**TRY IT:**
Exact repetition, please: start with the line where "the substrate is denomination-agnostic." appears and stop after the final line of the records.
** ENTRIES PROVIDED follows **
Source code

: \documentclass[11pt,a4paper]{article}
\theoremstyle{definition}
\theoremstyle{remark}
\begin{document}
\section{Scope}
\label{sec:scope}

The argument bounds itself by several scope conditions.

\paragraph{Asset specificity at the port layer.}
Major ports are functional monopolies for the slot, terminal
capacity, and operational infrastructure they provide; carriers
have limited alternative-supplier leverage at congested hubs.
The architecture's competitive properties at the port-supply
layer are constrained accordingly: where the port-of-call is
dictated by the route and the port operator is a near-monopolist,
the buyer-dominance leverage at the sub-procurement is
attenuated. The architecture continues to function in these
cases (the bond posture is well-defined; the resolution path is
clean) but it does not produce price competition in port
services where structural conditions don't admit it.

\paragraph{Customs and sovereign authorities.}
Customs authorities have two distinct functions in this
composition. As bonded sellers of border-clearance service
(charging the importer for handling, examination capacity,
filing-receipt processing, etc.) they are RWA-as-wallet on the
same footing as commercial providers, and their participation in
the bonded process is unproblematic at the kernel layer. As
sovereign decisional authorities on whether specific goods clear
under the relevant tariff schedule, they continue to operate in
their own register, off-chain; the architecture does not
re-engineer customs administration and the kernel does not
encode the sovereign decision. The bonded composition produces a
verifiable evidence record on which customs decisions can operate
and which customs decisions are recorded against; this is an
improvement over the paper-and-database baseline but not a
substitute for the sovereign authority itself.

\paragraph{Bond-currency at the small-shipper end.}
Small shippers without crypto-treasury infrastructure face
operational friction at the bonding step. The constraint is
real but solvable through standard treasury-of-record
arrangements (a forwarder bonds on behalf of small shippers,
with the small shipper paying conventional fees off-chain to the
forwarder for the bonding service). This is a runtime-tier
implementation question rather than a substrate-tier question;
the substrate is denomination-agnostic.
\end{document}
** End of ENTRIES PROVIDED **
**RESPONSE AREA:**
the substrate is denomination-agnostic.
\end{document}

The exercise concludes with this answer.